Joe’s choice of words seemed to be appropriate. The “village” he referred to was a large canopy tent erected above 14 beach chairs of all sizes and styles, three or four large coolers, and a basket filled with plastic toys for the kids. Under the village tent was also a cornhole game, towels for everyone and an assortment of different sized blankets. Food was brought later when the village people arrive around 11 a.m.
“There’s no rule against what they’re doing,” said Joe, “but sometimes, good ol’ Mother Nature makes them pay a price for staking their ground on the beach and when that happens, it’s fun to sit back and watch the circus.”
Joe was talking about the changing of the ocean tides. According to him, the village people have no clue. “They’ll be paying no attention to the high tide that gradually moves toward their villages. Picture this,” he said. “Four or five of them are asleep under the big tent. Two little kids are digging in the sand with their plastic shovels. You can hear music coming from a speaker. Two women sip drinks and pull snacks from a bag. Three men face the ocean from their lounge chairs. Two teenage girls are sunbathing just outside the tent.”
And here it comes. At first, the rolling water looks like it will stop just before it reaches the edge of the village, but not this time. The sea water and foam rush right through the village compound. Those who were asleep let out a scream as they are rudely awakened. The little kids jump up into a frenzy of tears when their sand castles are flooded from the rolling tide that carries their little shovels away. One man, in a hurry to get off his lounge chair to grab the music speaker, tilts himself downward and falls face forward into the sand. The sunbathers scream as the cold water runs over their bodies scorched by the sun.”
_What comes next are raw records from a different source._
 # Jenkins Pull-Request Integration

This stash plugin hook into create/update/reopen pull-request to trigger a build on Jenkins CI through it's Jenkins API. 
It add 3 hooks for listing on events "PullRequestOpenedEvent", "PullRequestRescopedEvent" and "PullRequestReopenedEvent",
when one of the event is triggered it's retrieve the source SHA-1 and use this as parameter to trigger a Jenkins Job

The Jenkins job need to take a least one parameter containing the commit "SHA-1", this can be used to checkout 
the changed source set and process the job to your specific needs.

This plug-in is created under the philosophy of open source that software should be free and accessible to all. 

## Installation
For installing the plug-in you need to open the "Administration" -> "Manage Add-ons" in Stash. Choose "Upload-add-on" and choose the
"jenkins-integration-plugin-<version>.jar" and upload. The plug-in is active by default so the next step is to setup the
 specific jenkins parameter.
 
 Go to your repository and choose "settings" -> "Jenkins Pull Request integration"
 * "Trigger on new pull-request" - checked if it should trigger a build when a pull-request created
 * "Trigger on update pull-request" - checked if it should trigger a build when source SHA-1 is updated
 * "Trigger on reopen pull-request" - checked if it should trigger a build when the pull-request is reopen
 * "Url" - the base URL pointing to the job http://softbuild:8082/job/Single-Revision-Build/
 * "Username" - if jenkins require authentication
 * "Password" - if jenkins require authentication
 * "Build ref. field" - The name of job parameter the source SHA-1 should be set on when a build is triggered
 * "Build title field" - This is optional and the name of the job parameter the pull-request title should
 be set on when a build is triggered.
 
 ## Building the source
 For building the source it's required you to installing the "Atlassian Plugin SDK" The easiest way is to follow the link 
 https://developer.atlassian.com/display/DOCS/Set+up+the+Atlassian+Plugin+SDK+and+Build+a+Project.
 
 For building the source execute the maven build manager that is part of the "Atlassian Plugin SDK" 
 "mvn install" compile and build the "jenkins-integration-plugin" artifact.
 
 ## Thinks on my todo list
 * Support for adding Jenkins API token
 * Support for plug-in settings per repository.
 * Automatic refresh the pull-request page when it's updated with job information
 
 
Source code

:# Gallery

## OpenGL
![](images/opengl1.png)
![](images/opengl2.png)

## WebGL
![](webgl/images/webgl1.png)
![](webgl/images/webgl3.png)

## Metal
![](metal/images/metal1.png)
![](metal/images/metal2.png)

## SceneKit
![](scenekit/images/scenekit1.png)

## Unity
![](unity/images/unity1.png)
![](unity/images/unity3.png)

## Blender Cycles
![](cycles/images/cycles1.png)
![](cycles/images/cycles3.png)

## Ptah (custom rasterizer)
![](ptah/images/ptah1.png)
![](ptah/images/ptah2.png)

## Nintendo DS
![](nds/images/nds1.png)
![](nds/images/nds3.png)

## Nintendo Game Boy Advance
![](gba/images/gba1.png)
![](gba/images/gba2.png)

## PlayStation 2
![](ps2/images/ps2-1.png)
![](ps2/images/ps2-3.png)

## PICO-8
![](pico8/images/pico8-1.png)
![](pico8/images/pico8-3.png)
He continued with more details. “All the towels and blankets are soaked with seawater. Snack bags are knocked over. A hard cover book floats past the village and almost reaches a woman in a wide-brimmed hat sitting behind them. “That’s just the opening act,” says Joe. “The best comes after the flood damage is assessed.” Finger pointing and shouting are everywhere throughout the broken village. ‘Didn’t you see the water coming?’ shouts somebody’s wife. ‘How was I supposed to know this was going to happen?’ he barks back. ‘The water was close, but nobody could have known it was going to run right through us.’”
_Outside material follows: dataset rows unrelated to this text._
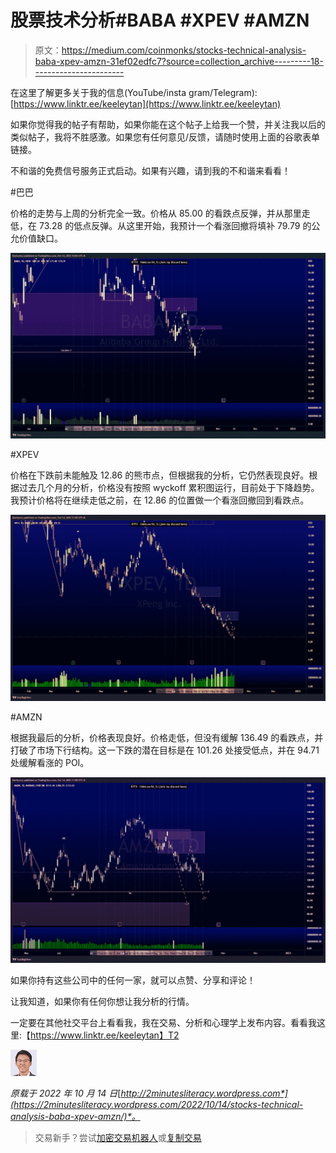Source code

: # 股票技术分析#BABA #XPEV #AMZN

> 原文：<https://medium.com/coinmonks/stocks-technical-analysis-baba-xpev-amzn-31ef02edfc7?source=collection_archive---------18----------------------->

在这里了解更多关于我的信息(YouTube/insta gram/Telegram):[https://www.linktr.ee/keeleytan](https://www.linktr.ee/keeleytan)

如果你觉得我的帖子有帮助，如果你能在这个帖子上给我一个赞，并关注我以后的类似帖子，我将不胜感激。如果您有任何意见/反馈，请随时使用上面的谷歌表单链接。

不和谐的免费信号服务正式启动。如果有兴趣，请到我的不和谐来看看！

#巴巴

价格的走势与上周的分析完全一致。价格从 85.00 的看跌点反弹，并从那里走低，在 73.28 的低点反弹。从这里开始，我预计一个看涨回撤将填补 79.79 的公允价值缺口。

![](img/b1e13eb3473877af04d5099581a2ac77.png)

#XPEV

价格在下跌前未能触及 12.86 的熊市点，但根据我的分析，它仍然表现良好。根据过去几个月的分析，价格没有按照 wyckoff 累积图运行，目前处于下降趋势。我预计价格将在继续走低之前，在 12.86 的位置做一个看涨回撤回到看跌点。

![](img/6babe362ede7787a0908f718aad5b8f2.png)

#AMZN

根据我最后的分析，价格表现良好。价格走低，但没有缓解 136.49 的看跌点，并打破了市场下行结构。这一下跌的潜在目标是在 101.26 处接受低点，并在 94.71 处缓解看涨的 POI。

![](img/06280c0c1ef19d5f57f76cd12928c35e.png)

如果你持有这些公司中的任何一家，就可以点赞、分享和评论！

让我知道，如果你有任何你想让我分析的行情。

一定要在其他社交平台上看看我，我在交易、分析和心理学上发布内容。看看我这里:【https://www.linktr.ee/keeleytan】T2

![](img/540d76f4f7d3a10890725a00cdefbd93.png)

*原载于 2022 年 10 月 14 日*[*http://2minutesliteracy.wordpress.com*](https://2minutesliteracy.wordpress.com/2022/10/14/stocks-technical-analysis-baba-xpev-amzn/)*。*

> 交易新手？尝试[加密交易机器人](/coinmonks/crypto-trading-bot-c2ffce8acb2a)或[复制交易](/coinmonks/top-10-crypto-copy-trading-platforms-for-beginners-d0c37c7d698c)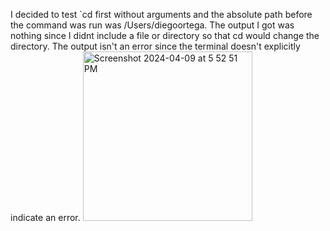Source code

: I decided to test `cd first without arguments and the absolute path before the command was run was /Users/diegoortega. The output I got was nothing since I didnt include a file or directory so that cd would change the directory. The output isn't an error since the terminal doesn't explicitly indicate an error.
<img width="271" alt="Screenshot 2024-04-09 at 5 52 51 PM" src="https://github.com/Diegoocse/CSE15l-lab-report1/assets/146890166/9605d27b-bcd5-4185-938a-ce963c2303e0">

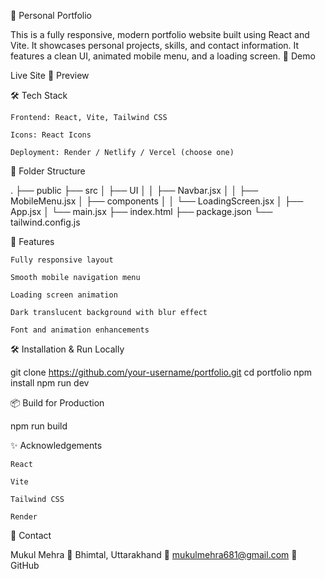 💼 Personal Portfolio

This is a fully responsive, modern portfolio website built using React and Vite. It showcases personal projects, skills, and contact information. It features a clean UI, animated mobile menu, and a loading screen.
🚀 Demo

Live Site
📸 Preview

<!-- Add a real image or comment out if unavailable -->
🛠️ Tech Stack

    Frontend: React, Vite, Tailwind CSS

    Icons: React Icons

    Deployment: Render / Netlify / Vercel (choose one)

📂 Folder Structure

.
├── public
├── src
│   ├── UI
│   │   ├── Navbar.jsx
│   │   ├── MobileMenu.jsx
│   ├── components
│   │   └── LoadingScreen.jsx
│   ├── App.jsx
│   └── main.jsx
├── index.html
├── package.json
└── tailwind.config.js

🧩 Features

    Fully responsive layout

    Smooth mobile navigation menu

    Loading screen animation

    Dark translucent background with blur effect

    Font and animation enhancements

🛠️ Installation & Run Locally

git clone https://github.com/your-username/portfolio.git
cd portfolio
npm install
npm run dev

📦 Build for Production

npm run build

✨ Acknowledgements

    React

    Vite

    Tailwind CSS

    Render

📧 Contact

Mukul Mehra
📍 Bhimtal, Uttarakhand
📧 mukulmehra681@gmail.com
🔗 GitHub
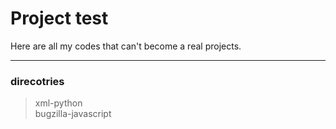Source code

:# Project test    

Here are all my codes that can't become a real projects.    

----
### direcotries    

> xml-python    
> bugzilla-javascript    

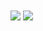 <img   align="center" src="https://github-readme-stats.vercel.app/api?username=IggyMeraki&locale=cn&line_height=33&show_icons=true&hide=&theme=&rank_icon=default"/>
<img   align="center" src="https://github-readme-stats.vercel.app/api/top-langs/?username=IggyMeraki&locale=cn&line_height=33&theme=&langs_count=5"/>
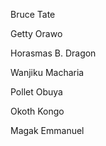 [//]: # (this file wasn't available on upstream main so I added it)

Bruce Tate

Getty Orawo

Horasmas B. Dragon

Wanjiku Macharia

Pollet Obuya

Okoth Kongo

Magak Emmanuel

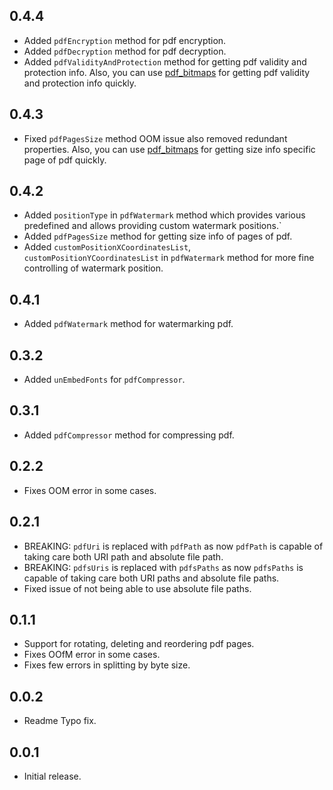 ## 0.4.4

* Added `pdfEncryption` method for pdf encryption.
* Added `pdfDecryption` method for pdf decryption.
* Added `pdfValidityAndProtection` method for getting pdf validity and protection info. Also, you can use [pdf_bitmaps](https://pub.dev/packages/pdf_bitmaps) for getting pdf validity and protection info quickly.

## 0.4.3

* Fixed `pdfPagesSize` method OOM issue also removed redundant properties. Also, you can use [pdf_bitmaps](https://pub.dev/packages/pdf_bitmaps) for getting size info specific page of pdf quickly.

## 0.4.2

* Added `positionType` in `pdfWatermark` method which provides various predefined and allows providing custom watermark positions.`
* Added `pdfPagesSize` method for getting size info of pages of pdf.
* Added `customPositionXCoordinatesList`, `customPositionYCoordinatesList` in `pdfWatermark` method for more fine controlling of watermark position.

## 0.4.1

* Added `pdfWatermark` method for watermarking pdf.

## 0.3.2

* Added `unEmbedFonts` for `pdfCompressor`.

## 0.3.1

* Added `pdfCompressor` method for compressing pdf.
 
## 0.2.2

* Fixes OOM error in some cases.

## 0.2.1

* BREAKING: `pdfUri` is replaced with `pdfPath` as now `pdfPath` is capable of taking care both URI path and absolute file path.
* BREAKING: `pdfsUris` is replaced with `pdfsPaths` as now `pdfsPaths` is capable of taking care both URI paths and absolute file paths.
* Fixed issue of not being able to use absolute file paths.

## 0.1.1

* Support for rotating, deleting and reordering pdf pages.
* Fixes OOfM error in some cases.
* Fixes few errors in splitting by byte size.

## 0.0.2

* Readme Typo fix.

## 0.0.1

* Initial release.
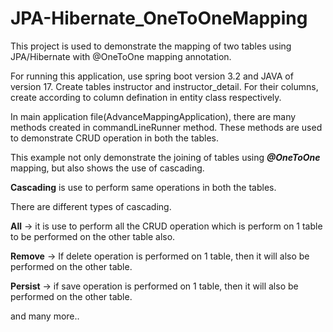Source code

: # JPA-Hibernate_OneToOneMapping
This project is used to demonstrate the mapping of two tables using JPA/Hibernate with @OneToOne mapping annotation.

For running this application, use spring boot version 3.2 and JAVA of version 17.
Create tables instructor and instructor_detail. For their columns, create according to column defination in entity class respectively.

In main application file(AdvanceMappingApplication), there are many methods created in commandLineRunner method.
These methods are used to demonstrate CRUD operation in both the tables.

This example not only demonstrate the joining of tables using **_@OneToOne_** mapping, but also shows the use of cascading.

**Cascading** is use to perform same operations in both the tables.

There are different types of cascading.

**All** -> it is use to perform all the CRUD operation which is perform on 1 table to be performed on the other table also.

**Remove** -> If delete operation is performed on 1 table, then it will also be performed on the other table.

**Persist** -> if save operation is performed on 1 table, then it will also be performed on the other table.

and many more..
After watching the mayhem, Joe the Fisherman, sitting behind three propped fishing rods in his customary section of the beach, lets out a big belly laugh. “They gotta know when it’s high tide,” he says. “It comes six hours after low tide and this was exactly the time. These people don’t know the ocean and now they have to move their village somewhere else.”
I saw it firsthand. It wasn’t just picking everything up. The relaxing day at the beach had turned into anything but. “Oh, you can bet the wives won’t talk to their husbands for quite a while,” said Joe. “The little kids don’t want to dig in the sand anymore because the ‘big water’ is coming. The sleepers and sunbathers need to go back to where they’re staying to finish their naps and change their bathing suits. God forbid they should get their bikinis wet.”
The mood was not ideal for a village reconstruction so everyone involved left the beach. An hour later another family staked their spot in the sand at the same place. They enjoyed a pleasant experience during low tide.
Joe the Fisherman talked about karma. “After I watch the circus tents come down, I’ll walk up to the edge of the surf and I swear I can hear the ocean laughing.”